Dear Reader, There are a number of issues that can affect the “health” of healthcare accounts receivable, but like the onset of the flu, these issues often give some warning. In this article, we’ll take a look at the far-reaching impacts of revenue reduction and how to avoid a pandemic.
In a January 2009 study by Healthcare Financial Management Association, the majority of hospitals responding to the study were experiencing drops in inpatient volumes and operating margins. Such pervasive revenue reduction means receivables-based lenders and healthcare companies can expect a decline in collections and tightening of availability on the line of credit.

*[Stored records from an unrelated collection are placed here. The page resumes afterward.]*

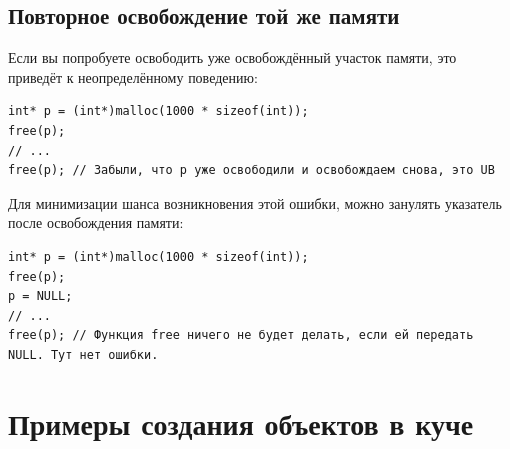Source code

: \documentclass{article}
\begin{document}
\subsection*{Повторное освобождение той же памяти}
Если вы попробуете освободить уже освобождённый участок памяти, это приведёт к неопределённому поведению:
\begin{lstlisting}
int* p = (int*)malloc(1000 * sizeof(int));
free(p);
// ...
free(p); // Забыли, что p уже освободили и освобождаем снова, это UB
\end{lstlisting}
Для минимизации шанса возникновения этой ошибки, можно занулять указатель после освобождения памяти:
\begin{lstlisting}
int* p = (int*)malloc(1000 * sizeof(int));
free(p);
p = NULL;
// ...
free(p); // Функция free ничего не будет делать, если ей передать NULL. Тут нет ошибки.
\end{lstlisting}


\section*{Примеры создания объектов в куче}
\end{document}
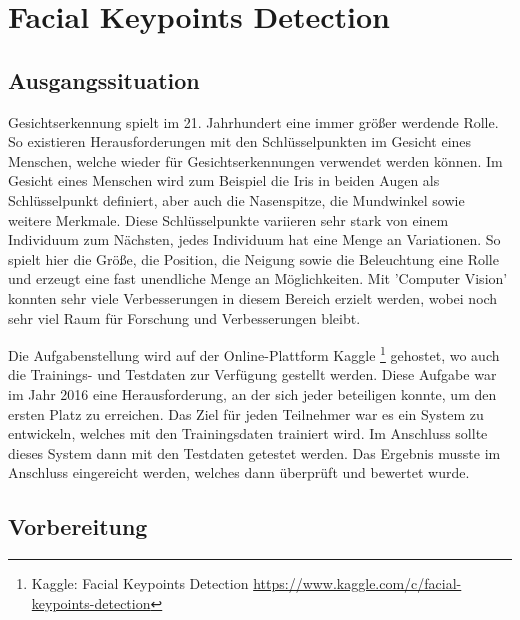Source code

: \chapter{Facial Keypoints Detection}
\label{cha:Facial Keypoints Detection}

\section{Ausgangssituation}

Gesichtserkennung spielt im 21. Jahrhundert eine immer größer werdende Rolle. 
So existieren Herausforderungen mit den Schlüsselpunkten im Gesicht eines Menschen, welche wieder für Gesichtserkennungen verwendet werden können. 
Im Gesicht eines Menschen wird zum Beispiel die Iris in beiden Augen als Schlüsselpunkt definiert, aber auch die Nasenspitze, die Mundwinkel sowie weitere Merkmale.
Diese Schlüsselpunkte variieren sehr stark von einem Individuum zum Nächsten, jedes Individuum hat eine Menge an Variationen. 
So spielt hier die Größe, die Position, die Neigung sowie die Beleuchtung eine Rolle und erzeugt eine fast unendliche Menge an Möglichkeiten. 
Mit 'Computer Vision' konnten sehr viele Verbesserungen in diesem Bereich erzielt werden, wobei noch sehr viel Raum für Forschung und Verbesserungen bleibt. \newline

\noindent
Die Aufgabenstellung wird auf der Online-Plattform Kaggle \footnote{Kaggle: Facial Keypoints Detection \url{https://www.kaggle.com/c/facial-keypoints-detection}} gehostet, wo auch die Trainings- und Testdaten zur Verfügung gestellt werden. 
Diese Aufgabe war im Jahr 2016 eine Herausforderung, an der sich jeder beteiligen konnte, um den ersten Platz zu erreichen. 
Das Ziel für jeden Teilnehmer war es ein System zu entwickeln, welches mit den Trainingsdaten trainiert wird.
Im Anschluss sollte dieses System dann mit den Testdaten getestet werden. 
Das Ergebnis musste im Anschluss eingereicht werden, welches dann überprüft und bewertet wurde. 

\section{Vorbereitung}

The Short and Long of It The short-term impact of revenue reduction equates to shrinking collections and a decrease in cash flow. Many healthcare companies respond to the decrease with cuts in staff. A March survey by the American Hospital Association reported that nearly half the hospitals had cut staff. Often times, the billing and collections department staff is included in this cutback, further decreasing collections and cash flow.
For any company required to file a Medicare or Medicaid cost report, the long-term impact of staff cuts can be a reduction in expenses, usually resulting in a deficit on the cost report. When this happens, it sets off a chain reaction of lower cost-based reimbursement rates and further declining revenue in the subsequent period. In the event the company closes its doors, these governmental payers may suspend payment until the cost report is completed and take any deficit out of outstanding claims.
If revenue reduction goes “untreated,” healthcare companies may lose access to cash as their ability to draw on their receivables lines are eliminated. Lenders may then be faced with over-advancing in order to keep the company in business or forcing a bankruptcy.
Stay Ahead of Reduced Revenue Lenders and healthcare companies don’t have to be caught off guard by the impacts of revenue reduction. To stay ahead of the problem, lenders will need to understand the impact on future revenue and will want to keep a close eye on their borrowers to make sure cost reports are filed promptly.
Healthcare companies will need to anticipate the impact and turn their attention to collection activities to increase cash flow. They’ll want to focus extra attention on collecting older receivables to make up for the collections that would have come from current revenue. At a time when healthcare companies may not want to add staff, putting an outside agency to work means that monies paid out will be covered by increased collections coming in.
Bottom line: a reduction in revenue doesn’t have to turn into a pandemic. By understanding the issue and increasing collections, companies can turn things around and regain the health of their receivables.